Когда Шмидт думал о Скотте Лейлмане, его всесезонном загаре и солнечных очках, нерастрепанно задвинутых на макушку, покрытую бледными волосами, то вспоминал бессмысленную злобу плотоядного угря или ската – чего-то, что охотится на автопилоте на большой глубине. Афроамериканец с небритой головой сидел с прямой осанкой человека, страдающего от проблем со спиной, но считающего достоинство, с которым он их терпит, основополагающей частью своего характера. Второй носил в помещении солнечные очки так, словно делал какое-то непонятное заявление: нельзя было определить, какого оно типа, общего или специфического для данного контекста. Скотту Лейлману было всего 27, и он пришел в «Команду Δy» через три года после Дарлин Лилли и через два с половиной – после Шмидта, который помогал Дарлин учить Лейлмана обрабатывать свежие статистические данные от телефонных опросов с помощью хи-квадрата и t-распределения; с удивительным для себя удовлетворением он наблюдал, как у парня стекленеют глаза и бледнеет загар под флуоресцентным светом информационного центра Δy, но однажды Шмидту понадобилось лично переговорить с Аланом Бриттоном, он постучал в кабинет, вошел, а там в кресле сидел Лейлман, они с Бриттоном курили очень большие сигары и смеялись.

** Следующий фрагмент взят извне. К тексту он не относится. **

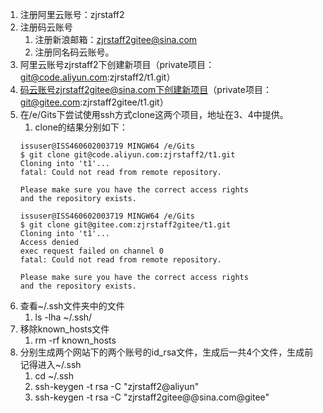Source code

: 1. 注册阿里云账号：zjrstaff2
2. 注册码云账号
	1. 注册新浪邮箱：zjrstaff2gitee@sina.com
	2. 注册同名码云账号。
3. 阿里云账号zjrstaff2下创建新项目（private项目：git@code.aliyun.com:zjrstaff2/t1.git）
4. 码云账号zjrstaff2gitee@sina.com下创建新项目（private项目：git@gitee.com:zjrstaff2gitee/t1.git）
5. 在/e/Gits下尝试使用ssh方式clone这两个项目，地址在3、4中提供。
	1. clone的结果分别如下：
	```
	issuser@ISS460602003719 MINGW64 /e/Gits
	$ git clone git@code.aliyun.com:zjrstaff2/t1.git
	Cloning into 't1'...
	fatal: Could not read from remote repository.

	Please make sure you have the correct access rights
	and the repository exists.

	issuser@ISS460602003719 MINGW64 /e/Gits
	$ git clone git@gitee.com:zjrstaff2gitee/t1.git
	Cloning into 't1'...
	Access denied
	exec request failed on channel 0
	fatal: Could not read from remote repository.

	Please make sure you have the correct access rights
	and the repository exists.

	```
6. 查看~/.ssh文件夹中的文件
	1. ls -lha ~/.ssh/
7. 移除known_hosts文件
	1. rm -rf known_hosts
8. 分别生成两个网站下的两个账号的id_rsa文件，生成后一共4个文件，生成前记得进入~/.ssh
	1. cd ~/.ssh
	2. ssh-keygen -t rsa -C "zjrstaff2@aliyun"
	3. ssh-keygen -t rsa -C "zjrstaff2gitee@@sina.com@gitee"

Фигура, которая незадолго до 11:00 начала подъем по постепенно расширяющемуся северному фасаду здания, была в облегающих ветрозащитных лайкровых легинсах, гортексовой толстовке с плотным капюшоном на синтетической подкладке – надетым и завязанным – и в ботинках альпинистского или скалолазного вида за тем исключением, что вместо кошек или шипов на плюсне каждой подошвы находились присоски. На обеих ладонях и внутренних сторонах запястий было по присоске размером с вантус, того же пронзительно-оранжевого цвета, что и куртки охотников и каски дорожных строителей. Цветовая схема лайкровых штанов следующая: одна штанина – голубая, вторая – белая; толстовка и капюшон – синие с белым кантом. Скалолазные ботинки – выразительно-черные. Фигура проворно и с множеством влажных хлопков от присасывания ползла по витрине «Гэпа», большого розничного ретейлера одежды. Затем подтянулась на узкий карниз у основания окна второго этажа, взобралась на ноги, хоть это далось ей непросто, прилепила присоски и принялась карабкаться по массивной витрине на втором этаже «Гэпа», в ней промотовары, как внизу, не выставлялись. Фигура позиционировала себя гибкой и профессиональной. Нельзя было не сказать, что из-за манеры подъема она казалась ближе к рептилиям, чем к млекопитающим. На тротуаре внизу стала собираться небольшая толпа прохожих, когда скалолаз уже преодолевал окна фирмы управленческого консультирования на пятом этаже. Ветер на уровне земной поверхности колебался от легкого до умеренного.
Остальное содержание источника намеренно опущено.